The problem statement, all variables and given/known data
D.w.r.t.x (cosh x)^(sin x)

The attempt at a solution
My attempt:

To me, it appears like (cosh x)^(sin x) is the same as a^x, which on differentiating gives me:
a^x. ln a

My answer: (cosh x)^(sin x).(lncosh x) and then i think that's the end of it.
But the true answer is something else.

2. Dec 6, 2011

### Dick

Your formula for the derivative of a^x assumes a is a constant. Rewrite cosh(x)=e^(log(cosh(x)), use the rules of exponents and try that again.

3. Dec 6, 2011

### sharks

So, d.w.r.t.x (cosh x)^(sin x) gives (according to my understanding)

The equivalent expression: e^[ln(cosh x)^(sin x)]

I can relate to e^ax which gives e^ax.(a)

So, in this problem, e^[ln(cosh x)^(sin x)] = e^[ln(cosh x)^(sin x)].(1/(cosh x)^(sin x))
And i'm gloriously stuck again.

4. Dec 6, 2011

### sharks

For some reason, since the past 24 hours, i cannot edit any of my posts anymore as the forum permissions have been changed, so i'll just have to keep adding replies instead of editing my posts...
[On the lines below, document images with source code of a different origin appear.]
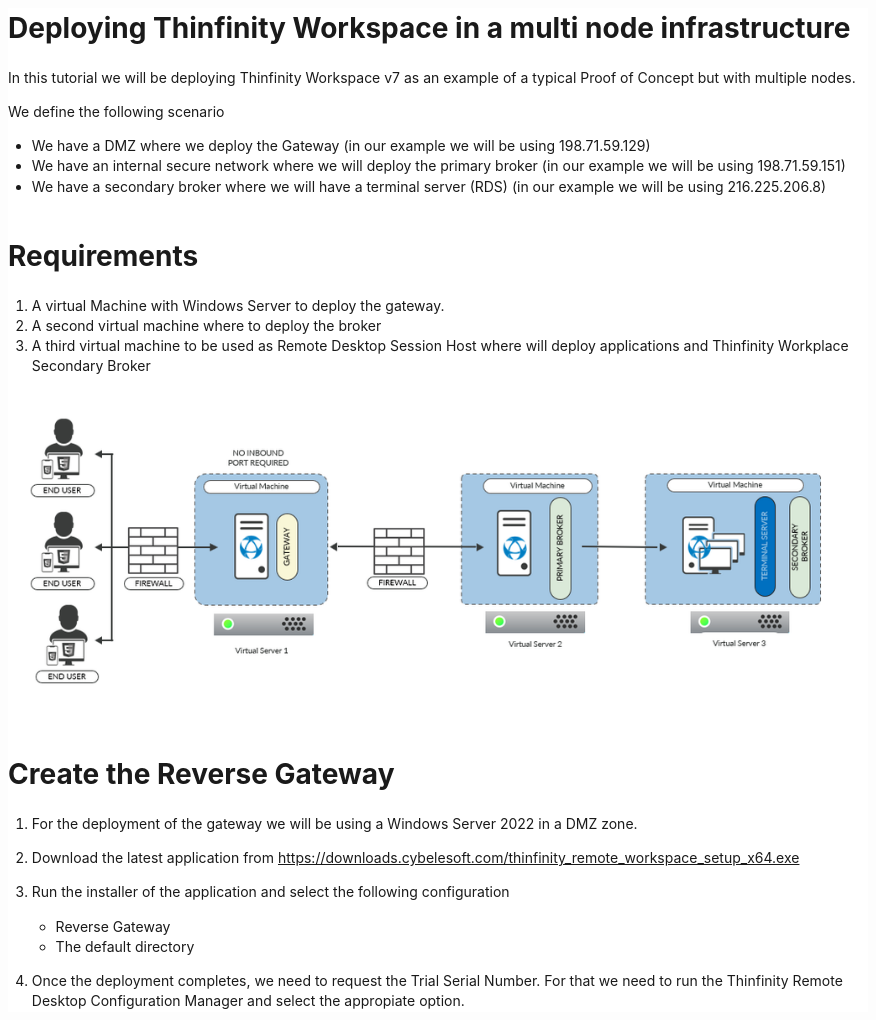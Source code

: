 # Deploying Thinfinity Workspace in a multi node infrastructure

In this tutorial we will be deploying Thinfinity Workspace v7 as an example of a typical Proof of Concept but with multiple nodes. 

We define the following scenario
- We have a DMZ where we deploy the Gateway (in our example we will be using 198.71.59.129)
- We have an internal secure network where we will deploy the primary broker (in our example we will be using 198.71.59.151)
- We have a secondary broker where we will have a terminal server (RDS) (in our example we will be using 216.225.206.8)

Requirements
============

1. A virtual Machine with Windows Server to deploy the gateway.
2. A second virtual machine where to deploy the broker
3. A third virtual machine to be used as Remote Desktop Session Host where will deploy applications and Thinfinity Workplace Secondary Broker

![alt text](https://github.com/RubenDillon/cybele/blob/main/Thinfinity-Workspace/workspace7/multi-node.png?raw=true)

Create the Reverse Gateway
=
1. For the deployment of the gateway we will be using a Windows Server 2022 in a DMZ zone.
    
2. Download the latest application from https://downloads.cybelesoft.com/thinfinity_remote_workspace_setup_x64.exe
    
3. Run the installer of the application and select the following configuration
	- Reverse Gateway
	- The default directory
	
4. Once the deployment completes, we need to request the Trial Serial Number. For that we need to run the
Thinfinity Remote Desktop Configuration Manager and select the appropiate option.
The part that needs to be completed (i think) is the d.w.r.t.x of (cosh x)^(sin x). But i don't know how to do that. Maybe substitution? Should i substitute cosh x or sin x?

5. Dec 6, 2011

### Dick

(e^(ln(cosh(x)))^sin(x)=e^(ln(cosh(x)*sin(x)). (e^a)^b=e^(a*b), right?

6. Dec 6, 2011

### HallsofIvy

Another example of what I have always considered an amusing property: In differentiating $f(x)^{g(x)}$, there are two mistakes one can make:

1) Treat g(x) as if it were a constant and use the power rule: $g(x)f(x)^{g(x)- 1}f'(x)$

2) Treat f(x) as if it were a constant an do a "logarithmic" derivative: $f(x)^{g(x)}g'(x)ln(f(x)$

The amusing part is that correct derivative is the sum of those two mistakes:
$g(x)f(x)^{g(x)- 1}f'(x)+ f(x)^{g(x)}g'(x)ln(f(x)$

7. Dec 6, 2011

### SammyS

Staff Emeritus
There's a missing parenthesis which I inserted above in red.

Latex may make the above clearer.

$\displaystyle \left(e^{\ln(\cosh(x))}\right)^{\sin(x)}=e^{\ln( \cosh(x))\sin(x)}$

Remember: $\displaystyle \left(e^a\right)^b=e^{ab}$

8. Dec 6, 2011

### Dick

Thank you, SammyS.